A hundred days is a construction of time predicated by man in his attempt to order a universe which may or may not have any order to it whatsoever. A hundred days is a "length" of "time" that is many things to many people. To a gravid woman, it is, roughly, a trimester, where she feels the life burgeoning within her. To a newly hired employee, it is a trial period of work, where both parties consider compatibility. To a man held captive by light years and a technology that he can barely name, let alone understand, it is a stark eternity.

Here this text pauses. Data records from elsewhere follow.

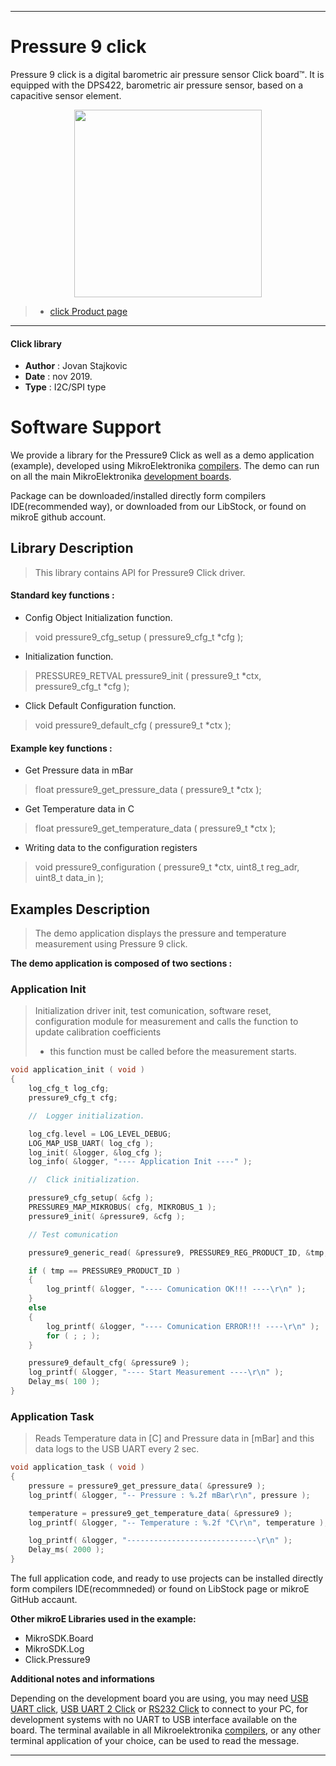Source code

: 
 

---
# Pressure 9 click

Pressure 9 click is a digital barometric air pressure sensor Click board™. It is equipped with the DPS422, barometric air pressure sensor, based on a capacitive sensor element.

<p align="center">
  <img src="https://download.mikroe.com/images/click_for_ide/pressure9_click.png" height=300px>
</p>

> - [click Product page](<https://www.mikroe.com/pressure-9-click>)

---


#### Click library 

- **Author**        : Jovan Stajkovic
- **Date**          : nov 2019.
- **Type**          : I2C/SPI type


# Software Support

We provide a library for the Pressure9 Click 
as well as a demo application (example), developed using MikroElektronika 
[compilers](https://shop.mikroe.com/compilers). 
The demo can run on all the main MikroElektronika [development boards](https://shop.mikroe.com/development-boards).

Package can be downloaded/installed directly form compilers IDE(recommended way), or downloaded from our LibStock, or found on mikroE github account. 

## Library Description

> This library contains API for Pressure9 Click driver.

#### Standard key functions :

- Config Object Initialization function.
> void pressure9_cfg_setup ( pressure9_cfg_t *cfg ); 
 
- Initialization function.
> PRESSURE9_RETVAL pressure9_init ( pressure9_t *ctx, pressure9_cfg_t *cfg );

- Click Default Configuration function.
> void pressure9_default_cfg ( pressure9_t *ctx );


#### Example key functions :

- Get Pressure data in mBar
> float pressure9_get_pressure_data ( pressure9_t *ctx );
 
- Get Temperature data in C
> float pressure9_get_temperature_data ( pressure9_t *ctx );

- Writing data to the configuration registers
> void pressure9_configuration ( pressure9_t *ctx, uint8_t reg_adr, uint8_t data_in );

## Examples Description

> The demo application displays the pressure and temperature 
> measurement using Pressure 9 click.

**The demo application is composed of two sections :**

### Application Init 

> Initialization driver init, test comunication, software reset, 
> configuration module for measurement and
> calls the function to update calibration coefficients 
> - this function must be called before the measurement starts.

```c
void application_init ( void )
{
    log_cfg_t log_cfg;
    pressure9_cfg_t cfg;

    //  Logger initialization.

    log_cfg.level = LOG_LEVEL_DEBUG;
    LOG_MAP_USB_UART( log_cfg );
    log_init( &logger, &log_cfg );
    log_info( &logger, "---- Application Init ----" );

    //  Click initialization.

    pressure9_cfg_setup( &cfg );
    PRESSURE9_MAP_MIKROBUS( cfg, MIKROBUS_1 );
    pressure9_init( &pressure9, &cfg );

    // Test comunication

    pressure9_generic_read( &pressure9, PRESSURE9_REG_PRODUCT_ID, &tmp, 1 );

    if ( tmp == PRESSURE9_PRODUCT_ID )
    {
        log_printf( &logger, "---- Comunication OK!!! ----\r\n" );
    }
    else
    {
        log_printf( &logger, "---- Comunication ERROR!!! ----\r\n" );
        for ( ; ; );
    }

    pressure9_default_cfg( &pressure9 );
    log_printf( &logger, "---- Start Measurement ----\r\n" );
    Delay_ms( 100 );
} 
```

### Application Task

> Reads Temperature data in [C] and Pressure data in [mBar] and this 
> data logs to the USB UART every 2 sec.

```c
void application_task ( void )
{
    pressure = pressure9_get_pressure_data( &pressure9 );
    log_printf( &logger, "-- Pressure : %.2f mBar\r\n", pressure );

    temperature = pressure9_get_temperature_data( &pressure9 );
    log_printf( &logger, "-- Temperature : %.2f °C\r\n", temperature );

    log_printf( &logger, "-----------------------------\r\n" );
    Delay_ms( 2000 );
}
```

The full application code, and ready to use projects can be  installed directly form compilers IDE(recommneded) or found on LibStock page or mikroE GitHub accaunt.

**Other mikroE Libraries used in the example:** 

- MikroSDK.Board
- MikroSDK.Log
- Click.Pressure9

**Additional notes and informations**

Depending on the development board you are using, you may need 
[USB UART click](https://shop.mikroe.com/usb-uart-click), 
[USB UART 2 Click](https://shop.mikroe.com/usb-uart-2-click) or 
[RS232 Click](https://shop.mikroe.com/rs232-click) to connect to your PC, for 
development systems with no UART to USB interface available on the board. The 
terminal available in all Mikroelektronika 
[compilers](https://shop.mikroe.com/compilers), or any other terminal application 
of your choice, can be used to read the message.



---
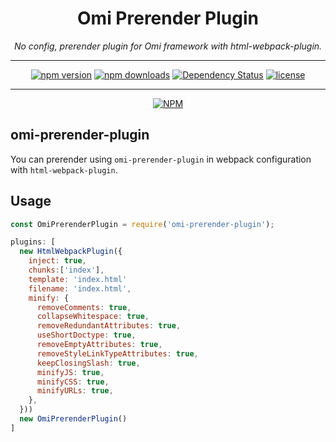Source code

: <h1 align="center">Omi Prerender Plugin</h1>
<p align="center">
  <em>No config, prerender plugin for Omi framework with html-webpack-plugin.</em>
</p>

---

<div align="center">

[![npm version](https://img.shields.io/npm/v/omi-prerender-plugin.svg)]()
[![npm downloads](https://img.shields.io/npm/dt/omi-prerender-plugin.svg)]()
[![Dependency Status](https://img.shields.io/david/LeeHyungGeun/omi-prerender-plugin.svg)]()
[![license](https://img.shields.io/github/license/LeeHyungGeun/omi-prerender-plugin.svg)]()

</div>

---

<div align="center">

[![NPM](https://nodei.co/npm/omi-prerender-plugin.png?downloads=true&downloadRank=true&stars=true)](https://nodei.co/npm/omi-prerender-plugin/)

</div>

## omi-prerender-plugin

You can prerender using `omi-prerender-plugin` in webpack configuration with `html-webpack-plugin`.

## Usage

``` javascript
const OmiPrerenderPlugin = require('omi-prerender-plugin');

plugins: [
  new HtmlWebpackPlugin({
    inject: true,
    chunks:['index'],
    template: 'index.html'
    filename: 'index.html',
    minify: {
      removeComments: true,
      collapseWhitespace: true,
      removeRedundantAttributes: true,
      useShortDoctype: true,
      removeEmptyAttributes: true,
      removeStyleLinkTypeAttributes: true,
      keepClosingSlash: true,
      minifyJS: true,
      minifyCSS: true,
      minifyURLs: true,
    },
  }))
  new OmiPrerenderPlugin()
]
```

The first couple of nights home, he would sit up in bed, in a sweat, and would poke at his mattress, reminding himself that he was home, with running water and varnished hard-wood floors, and not sleeping on rough-hewn planks with a thick homespun blanket wrapped tightly around his shoulders. He would sit, cuddled over a pillow clutched to his stomach, and practice the breathing Teal'c had taught him. In, slowly, hold it, then out, slowly, feeling the air tickle his lungs, rush coolly in through his throat, and then out in a hot exhalation of the fears and panic that threatened to choke him.

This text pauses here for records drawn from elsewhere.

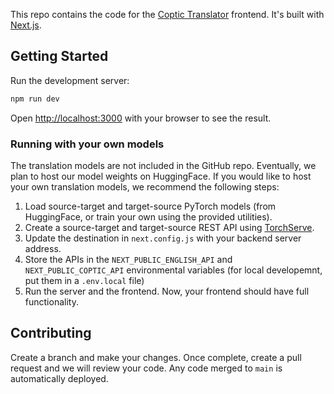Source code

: This repo contains the code for the [Coptic Translator](https://www.coptictranslator.com/) frontend. It's built with [Next.js](https://nextjs.org/).

## Getting Started

Run the development server:

```bash
npm run dev
```

Open [http://localhost:3000](http://localhost:3000) with your browser to see the result.

### Running with your own models

The translation models are not included in the GitHub repo. Eventually, we plan to host our model weights on HuggingFace. If you would like to host your own translation models, we recommend the following steps:
1. Load source-target and target-source PyTorch models (from HuggingFace, or train your own using the provided utilities).
2. Create a source-target and target-source REST API using [TorchServe](https://pytorch.org/serve/).
3. Update the destination in `next.config.js` with your backend server address.
4. Store the APIs in the `NEXT_PUBLIC_ENGLISH_API` and `NEXT_PUBLIC_COPTIC_API` environmental variables (for local developemnt, put them in a `.env.local` file)
5. Run the server and the frontend. Now, your frontend should have full functionality.


## Contributing

Create a branch and make your changes. Once complete, create a pull request and we will review your code. Any code merged to `main` is automatically deployed. 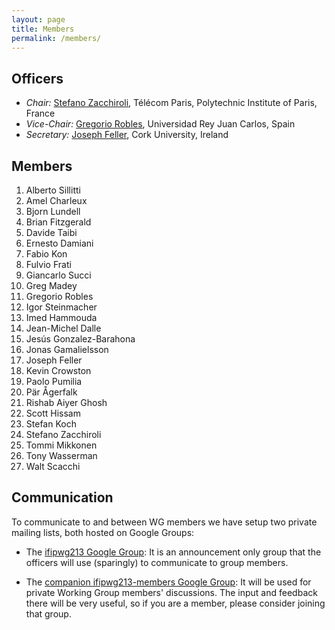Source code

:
 ```yaml
---
layout: page
title: Members
permalink: /members/
---
```


## Officers

- *Chair:* [Stefano Zacchiroli](https://upsilon.cc/~zack), Télécom Paris, Polytechnic Institute of Paris, France
- *Vice-Chair:* [Gregorio Robles](https://gsyc.urjc.es/~grex/), Universidad Rey Juan Carlos, Spain
- *Secretary:* [Joseph Feller](https://www.cubsucc.com/faculty-directory/prof-joseph-feller/), Cork University, Ireland


## Members

1. Alberto Sillitti
1. Amel Charleux
1. Bjorn Lundell
1. Brian Fitzgerald
1. Davide Taibi
1. Ernesto Damiani
1. Fabio Kon
1. Fulvio Frati
1. Giancarlo Succi
1. Greg Madey
1. Gregorio Robles
1. Igor Steinmacher
1. Imed Hammouda
1. Jean-Michel Dalle
1. Jesús Gonzalez-Barahona
1. Jonas Gamalielsson
1. Joseph Feller
1. Kevin Crowston
1. Paolo Pumilia
1. Pär Ågerfalk
1. Rishab Aiyer Ghosh
1. Scott Hissam
1. Stefan Koch
1. Stefano Zacchiroli
1. Tommi Mikkonen
1. Tony Wasserman
1. Walt Scacchi


## Communication

To communicate to and between WG members we have setup two private mailing lists, both hosted on Google Groups:

- The [ifipwg213 Google Group](https://groups.google.com/g/ifipwg213): It is an announcement only group that the officers will use (sparingly) to communicate to group members.

- The [companion ifipwg213-members Google Group](https://groups.google.com/g/ifipwg213-members): It will be used for private Working Group members' discussions. The input and feedback there will be very useful, so if you are a member, please consider joining that group.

Tonight was no different. It had been a week since he'd come home – home, oh, the word had never seemed so sweet, like a ripe berry on the tongue, pungent with tartness and sugar and renewed flavor. He was home, where he understood the stars, and the sidewalks, and washing machines and McDonald's Big Mac. Where he understood people.
He hated this. He hated being awake at two in the morning, especially if he'd been asleep only moments ago. The darkness seemed lonelier to him if he was coming to it from a deep slumber. If he was there, awake, from the beginning of the night, it was different, he welcomed the tiny hours and their silent company. But now, when lights were out, when even the trees slept outside his window, he felt desolate.
So what did he do?
He sought comfort. It was never really a conscious decision on his part as to where he would go. He would simply kick off his damp sheets, stand, put on a dry t-shirt, even change his boxer shorts, as they invariably clung to his hips like a wet paper towel, put on jeans and a t-shirt. Then he would shrug into his leather jacket, scoop up his keys, and get in his truck, letting muscle memory take him where he needed to go.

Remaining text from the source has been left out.